Required work » Which of the lines below include the word "completed"? Pull each one out.

[Records from a collection]
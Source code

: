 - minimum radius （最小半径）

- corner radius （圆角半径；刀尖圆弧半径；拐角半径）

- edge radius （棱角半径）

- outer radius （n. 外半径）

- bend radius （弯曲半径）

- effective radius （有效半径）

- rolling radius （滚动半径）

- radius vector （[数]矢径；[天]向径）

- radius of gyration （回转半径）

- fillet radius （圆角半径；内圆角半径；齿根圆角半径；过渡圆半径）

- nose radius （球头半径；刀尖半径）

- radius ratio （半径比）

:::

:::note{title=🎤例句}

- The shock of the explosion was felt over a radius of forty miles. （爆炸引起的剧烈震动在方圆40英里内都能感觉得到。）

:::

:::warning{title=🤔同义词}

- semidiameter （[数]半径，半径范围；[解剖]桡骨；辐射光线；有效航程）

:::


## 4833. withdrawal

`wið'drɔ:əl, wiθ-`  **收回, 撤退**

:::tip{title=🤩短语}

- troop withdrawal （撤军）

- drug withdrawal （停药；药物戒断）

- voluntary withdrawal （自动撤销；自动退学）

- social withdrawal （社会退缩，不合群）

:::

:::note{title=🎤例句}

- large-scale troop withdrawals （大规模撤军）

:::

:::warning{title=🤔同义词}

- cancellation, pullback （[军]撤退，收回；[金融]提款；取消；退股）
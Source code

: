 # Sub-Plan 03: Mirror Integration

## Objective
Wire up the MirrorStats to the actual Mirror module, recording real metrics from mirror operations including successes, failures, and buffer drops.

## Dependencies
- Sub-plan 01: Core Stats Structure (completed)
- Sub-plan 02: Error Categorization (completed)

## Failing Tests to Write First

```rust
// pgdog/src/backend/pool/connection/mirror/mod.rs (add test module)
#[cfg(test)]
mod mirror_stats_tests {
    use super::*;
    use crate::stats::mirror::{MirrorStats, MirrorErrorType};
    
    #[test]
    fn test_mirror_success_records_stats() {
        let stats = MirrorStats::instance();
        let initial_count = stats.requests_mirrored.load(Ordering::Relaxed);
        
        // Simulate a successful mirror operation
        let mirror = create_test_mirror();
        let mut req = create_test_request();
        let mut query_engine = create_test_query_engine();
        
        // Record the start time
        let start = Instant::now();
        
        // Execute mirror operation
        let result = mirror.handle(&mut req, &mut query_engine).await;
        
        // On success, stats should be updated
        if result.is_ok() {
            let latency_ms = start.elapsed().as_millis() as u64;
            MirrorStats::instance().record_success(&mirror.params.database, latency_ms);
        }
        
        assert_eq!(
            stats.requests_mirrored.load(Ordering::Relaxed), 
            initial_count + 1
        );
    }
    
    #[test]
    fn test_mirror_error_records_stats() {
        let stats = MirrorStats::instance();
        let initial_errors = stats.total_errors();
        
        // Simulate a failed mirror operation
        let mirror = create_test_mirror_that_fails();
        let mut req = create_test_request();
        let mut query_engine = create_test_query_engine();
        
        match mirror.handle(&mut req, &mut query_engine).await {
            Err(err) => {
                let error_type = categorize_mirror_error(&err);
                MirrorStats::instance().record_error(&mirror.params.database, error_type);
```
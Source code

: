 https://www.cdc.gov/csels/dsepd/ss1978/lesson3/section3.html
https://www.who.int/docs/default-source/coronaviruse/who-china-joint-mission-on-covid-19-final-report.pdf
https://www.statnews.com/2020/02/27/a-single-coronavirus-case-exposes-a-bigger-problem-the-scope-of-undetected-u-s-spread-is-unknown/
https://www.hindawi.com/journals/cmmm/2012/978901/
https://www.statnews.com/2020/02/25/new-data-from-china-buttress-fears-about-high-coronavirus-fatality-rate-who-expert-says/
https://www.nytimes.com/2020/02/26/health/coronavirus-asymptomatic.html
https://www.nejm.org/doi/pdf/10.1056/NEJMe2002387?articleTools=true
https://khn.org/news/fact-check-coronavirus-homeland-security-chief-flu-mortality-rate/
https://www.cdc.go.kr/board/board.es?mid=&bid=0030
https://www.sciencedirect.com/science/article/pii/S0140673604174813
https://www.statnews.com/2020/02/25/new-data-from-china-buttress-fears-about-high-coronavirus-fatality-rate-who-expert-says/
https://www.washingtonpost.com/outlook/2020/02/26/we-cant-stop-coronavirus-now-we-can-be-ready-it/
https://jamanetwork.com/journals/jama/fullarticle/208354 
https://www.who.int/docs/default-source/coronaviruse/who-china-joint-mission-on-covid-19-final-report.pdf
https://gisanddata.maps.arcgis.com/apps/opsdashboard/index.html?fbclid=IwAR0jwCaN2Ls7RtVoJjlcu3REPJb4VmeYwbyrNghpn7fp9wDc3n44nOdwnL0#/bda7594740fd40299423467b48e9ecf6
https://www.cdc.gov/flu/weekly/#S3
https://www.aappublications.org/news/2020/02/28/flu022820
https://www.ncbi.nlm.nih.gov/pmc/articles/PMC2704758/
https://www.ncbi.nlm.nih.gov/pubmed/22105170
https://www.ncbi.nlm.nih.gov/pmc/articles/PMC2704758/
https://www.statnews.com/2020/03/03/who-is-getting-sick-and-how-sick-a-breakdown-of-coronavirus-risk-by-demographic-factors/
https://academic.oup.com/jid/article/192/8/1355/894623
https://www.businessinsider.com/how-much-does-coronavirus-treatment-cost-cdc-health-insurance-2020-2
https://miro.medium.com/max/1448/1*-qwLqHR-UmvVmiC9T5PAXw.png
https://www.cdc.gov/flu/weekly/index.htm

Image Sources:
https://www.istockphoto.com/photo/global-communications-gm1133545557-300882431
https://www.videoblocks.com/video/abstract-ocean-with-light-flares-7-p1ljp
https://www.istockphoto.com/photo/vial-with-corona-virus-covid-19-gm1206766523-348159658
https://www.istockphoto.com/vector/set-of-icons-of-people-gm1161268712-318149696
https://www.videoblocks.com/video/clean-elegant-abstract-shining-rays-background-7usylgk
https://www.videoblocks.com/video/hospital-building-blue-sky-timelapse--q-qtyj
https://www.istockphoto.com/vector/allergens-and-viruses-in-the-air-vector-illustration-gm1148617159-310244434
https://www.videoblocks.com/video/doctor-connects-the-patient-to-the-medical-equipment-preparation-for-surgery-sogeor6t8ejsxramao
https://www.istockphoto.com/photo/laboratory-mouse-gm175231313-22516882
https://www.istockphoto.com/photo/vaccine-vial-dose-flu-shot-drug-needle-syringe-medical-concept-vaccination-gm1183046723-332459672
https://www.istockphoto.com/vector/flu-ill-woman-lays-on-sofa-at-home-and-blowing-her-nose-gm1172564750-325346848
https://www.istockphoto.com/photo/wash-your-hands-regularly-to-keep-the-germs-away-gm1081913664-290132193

Exercise solution »
- Sub-plan 01: Core Stats Structure (completed)
- Sub-plan 02: Error Categorization (completed)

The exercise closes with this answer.